Our business operations depend on the continued services of our management, particularly the executive officers named in this prospectus, and teams in charge of our risk management, research and development, customer relationship management, and collaboration with academic institutions. While we have provided different incentives to our management, we cannot assure you that we can continue to retain their services. If one or more of our management were unable or unwilling to continue in their present positions, we may not be able to replace them easily or at all, our future growth may be constrained, our business may be severely disrupted, our financial condition and results of operations may be materially and adversely affected, and we may incur additional expenses to recruit, train and retain qualified personnel. In addition, although we have entered into confidentiality and non-competition agreements with our management, there is no assurance that any member of our management team will not join our competitors, form a competing business, or disclose confidential information to the public.

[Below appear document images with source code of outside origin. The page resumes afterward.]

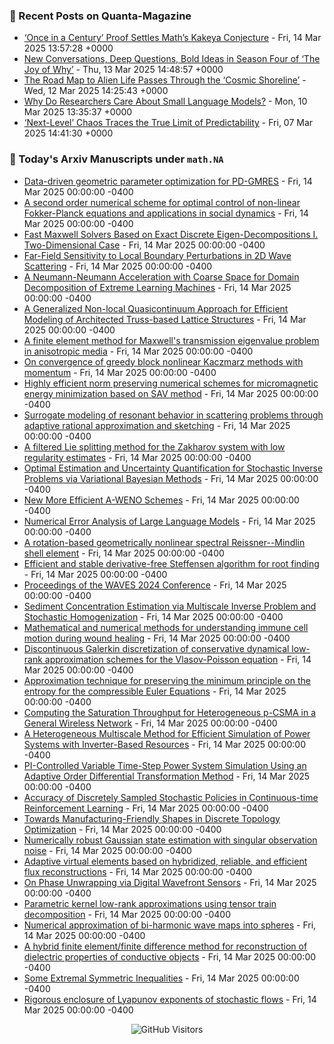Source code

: ### 📝 Recent Posts on Quanta-Magazine
<!-- quanta starts -->
* <a href="https://www.quantamagazine.org/once-in-a-century-proof-settles-maths-kakeya-conjecture-20250314/">‘Once in a Century’ Proof Settles Math’s Kakeya Conjecture</a> - Fri, 14 Mar 2025 13:57:28 +0000
* <a href="https://www.quantamagazine.org/new-conversations-deep-questions-bold-ideas-in-season-four-of-the-joy-of-why-20250313/">New Conversations, Deep Questions, Bold Ideas in Season Four of ‘The Joy of Why’</a> - Thu, 13 Mar 2025 14:48:57 +0000
* <a href="https://www.quantamagazine.org/the-road-map-to-alien-life-passes-through-the-cosmic-shoreline-20250312/">The Road Map to Alien Life Passes Through the ‘Cosmic Shoreline’</a> - Wed, 12 Mar 2025 14:25:43 +0000
* <a href="https://www.quantamagazine.org/why-do-researchers-care-about-small-language-models-20250310/">Why Do Researchers Care About Small Language Models?</a> - Mon, 10 Mar 2025 13:35:37 +0000
* <a href="https://www.quantamagazine.org/next-level-chaos-traces-the-true-limit-of-predictability-20250307/">‘Next-Level’ Chaos Traces the True Limit of Predictability</a> - Fri, 07 Mar 2025 14:41:30 +0000
<!-- quanta ends -->


### 📝 Today's Arxiv Manuscripts under ``math.NA``
<!-- arxiv-math-na starts -->
* <a href="https://arxiv.org/abs/2503.09728">Data-driven geometric parameter optimization for PD-GMRES</a> - Fri, 14 Mar 2025 00:00:00 -0400
* <a href="https://arxiv.org/abs/2503.09848">A second order numerical scheme for optimal control of non-linear Fokker-Planck equations and applications in social dynamics</a> - Fri, 14 Mar 2025 00:00:00 -0400
* <a href="https://arxiv.org/abs/2503.09933">Fast Maxwell Solvers Based on Exact Discrete Eigen-Decompositions I. Two-Dimensional Case</a> - Fri, 14 Mar 2025 00:00:00 -0400
* <a href="https://arxiv.org/abs/2503.09998">Far-Field Sensitivity to Local Boundary Perturbations in 2D Wave Scattering</a> - Fri, 14 Mar 2025 00:00:00 -0400
* <a href="https://arxiv.org/abs/2503.10032">A Neumann-Neumann Acceleration with Coarse Space for Domain Decomposition of Extreme Learning Machines</a> - Fri, 14 Mar 2025 00:00:00 -0400
* <a href="https://arxiv.org/abs/2503.10134">A Generalized Non-local Quasicontinuum Approach for Efficient Modeling of Architected Truss-based Lattice Structures</a> - Fri, 14 Mar 2025 00:00:00 -0400
* <a href="https://arxiv.org/abs/2503.10165">A finite element method for Maxwell's transmission eigenvalue problem in anisotropic media</a> - Fri, 14 Mar 2025 00:00:00 -0400
* <a href="https://arxiv.org/abs/2503.10172">On convergence of greedy block nonlinear Kaczmarz methods with momentum</a> - Fri, 14 Mar 2025 00:00:00 -0400
* <a href="https://arxiv.org/abs/2503.10179">Highly efficient norm preserving numerical schemes for micromagnetic energy minimization based on SAV method</a> - Fri, 14 Mar 2025 00:00:00 -0400
* <a href="https://arxiv.org/abs/2503.10194">Surrogate modeling of resonant behavior in scattering problems through adaptive rational approximation and sketching</a> - Fri, 14 Mar 2025 00:00:00 -0400
* <a href="https://arxiv.org/abs/2503.10196">A filtered Lie splitting method for the Zakharov system with low regularity estimates</a> - Fri, 14 Mar 2025 00:00:00 -0400
* <a href="https://arxiv.org/abs/2503.10199">Optimal Estimation and Uncertainty Quantification for Stochastic Inverse Problems via Variational Bayesian Methods</a> - Fri, 14 Mar 2025 00:00:00 -0400
* <a href="https://arxiv.org/abs/2503.10221">New More Efficient A-WENO Schemes</a> - Fri, 14 Mar 2025 00:00:00 -0400
* <a href="https://arxiv.org/abs/2503.10251">Numerical Error Analysis of Large Language Models</a> - Fri, 14 Mar 2025 00:00:00 -0400
* <a href="https://arxiv.org/abs/2503.10314">A rotation-based geometrically nonlinear spectral Reissner--Mindlin shell element</a> - Fri, 14 Mar 2025 00:00:00 -0400
* <a href="https://arxiv.org/abs/2503.10402">Efficient and stable derivative-free Steffensen algorithm for root finding</a> - Fri, 14 Mar 2025 00:00:00 -0400
* <a href="https://arxiv.org/abs/2503.10453">Proceedings of the WAVES 2024 Conference</a> - Fri, 14 Mar 2025 00:00:00 -0400
* <a href="https://arxiv.org/abs/2503.10487">Sediment Concentration Estimation via Multiscale Inverse Problem and Stochastic Homogenization</a> - Fri, 14 Mar 2025 00:00:00 -0400
* <a href="https://arxiv.org/abs/2503.10552">Mathematical and numerical methods for understanding immune cell motion during wound healing</a> - Fri, 14 Mar 2025 00:00:00 -0400
* <a href="https://arxiv.org/abs/2503.10562">Discontinuous Galerkin discretization of conservative dynamical low-rank approximation schemes for the Vlasov-Poisson equation</a> - Fri, 14 Mar 2025 00:00:00 -0400
* <a href="https://arxiv.org/abs/2503.10612">Approximation technique for preserving the minimum principle on the entropy for the compressible Euler Equations</a> - Fri, 14 Mar 2025 00:00:00 -0400
* <a href="https://arxiv.org/abs/2503.09869">Computing the Saturation Throughput for Heterogeneous p-CSMA in a General Wireless Network</a> - Fri, 14 Mar 2025 00:00:00 -0400
* <a href="https://arxiv.org/abs/2503.09892">A Heterogeneous Multiscale Method for Efficient Simulation of Power Systems with Inverter-Based Resources</a> - Fri, 14 Mar 2025 00:00:00 -0400
* <a href="https://arxiv.org/abs/2503.09898">PI-Controlled Variable Time-Step Power System Simulation Using an Adaptive Order Differential Transformation Method</a> - Fri, 14 Mar 2025 00:00:00 -0400
* <a href="https://arxiv.org/abs/2503.09981">Accuracy of Discretely Sampled Stochastic Policies in Continuous-time Reinforcement Learning</a> - Fri, 14 Mar 2025 00:00:00 -0400
* <a href="https://arxiv.org/abs/2503.10133">Towards Manufacturing-Friendly Shapes in Discrete Topology Optimization</a> - Fri, 14 Mar 2025 00:00:00 -0400
* <a href="https://arxiv.org/abs/2503.10279">Numerically robust Gaussian state estimation with singular observation noise</a> - Fri, 14 Mar 2025 00:00:00 -0400
* <a href="https://arxiv.org/abs/2107.03716">Adaptive virtual elements based on hybridized, reliable, and efficient flux reconstructions</a> - Fri, 14 Mar 2025 00:00:00 -0400
* <a href="https://arxiv.org/abs/2405.15419">On Phase Unwrapping via Digital Wavefront Sensors</a> - Fri, 14 Mar 2025 00:00:00 -0400
* <a href="https://arxiv.org/abs/2406.06344">Parametric kernel low-rank approximations using tensor train decomposition</a> - Fri, 14 Mar 2025 00:00:00 -0400
* <a href="https://arxiv.org/abs/2409.11366">Numerical approximation of bi-harmonic wave maps into spheres</a> - Fri, 14 Mar 2025 00:00:00 -0400
* <a href="https://arxiv.org/abs/2409.20257">A hybrid finite element/finite difference method for reconstruction of dielectric properties of conductive objects</a> - Fri, 14 Mar 2025 00:00:00 -0400
* <a href="https://arxiv.org/abs/2206.04837">Some Extremal Symmetric Inequalities</a> - Fri, 14 Mar 2025 00:00:00 -0400
* <a href="https://arxiv.org/abs/2411.07064">Rigorous enclosure of Lyapunov exponents of stochastic flows</a> - Fri, 14 Mar 2025 00:00:00 -0400
<!-- arxiv-math-na ends -->

<div align="center">
  
![GitHub Visitors](https://api.visitorbadge.io/api/visitors?path=https%3A%2F%2Fgithub.com%2Flowrank&label=profile%20views&labelColor=%231e1e2e&countColor=%23cba6f7)



</div>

If any dispute arises between our current or former officers and us, we may have to incur substantial costs and expenses in order to enforce such agreements in China or we may be unable to enforce them at all.

 

From time to time we may evaluate and potentially consummate strategic investments or acquisitions, which could require significant management attention, disrupt our business and adversely affect our financial results.

 

We may evaluate and consider strategic investments, combinations, acquisitions or alliances to further increase the value of our business. These transactions could be material to our financial condition and results of operations if consummated. If we are able to identify an appropriate business opportunity, we may not be able to successfully consummate the transaction, and even if we do consummate such a transaction, we may be unable to obtain the benefits or avoid the difficulties and risks of such transaction.

 

Strategic investments or acquisitions will involve risks commonly encountered in business relationships, including:

 

 

difficulties in assimilating and integrating the operations, personnel, systems, data, technologies, rights, platforms, products and services of the acquired business;

 

 

the inability of the acquired technologies, products or businesses to achieve expected levels of revenue, profitability, productivity or other benefits;

 

 

difficulties in retaining, training, motivating and integrating key personnel;

 

 

the diversion of managements time and resources from our daily operations;

 

 

difficulties in maintaining uniform standards, controls, procedures and policies within the combined organizations;

 

 

 

 

difficulties in retaining relationships with borrowers, employees and suppliers of the acquired business;

 

 

 

 

risks of entering markets in which we have limited or no prior experience;

 

 

 

 

regulatory risks, including remaining in good standing with existing regulatory bodies or receiving any necessary pre-closing or post-closing approvals, as well as being subject to new regulators with oversight over an acquired business;

 

 

 

 

the assumption of contractual obligations that contain terms that are not beneficial to us, require us to license or waive intellectual property rights or increase our risk of liability;

 

 

 

 

the failure to successfully further develop the acquired technology; 

 

 

liability for activities of the acquired business before the acquisition, including intellectual property infringement claims, violations of laws, commercial disputes, tax liabilities and other known and unknown liabilities;

 

 

 

 

potential disruptions to our ongoing businesses; and

 

 

 

 

unexpected costs and unknown risks and liabilities associated with strategic investments or acquisitions.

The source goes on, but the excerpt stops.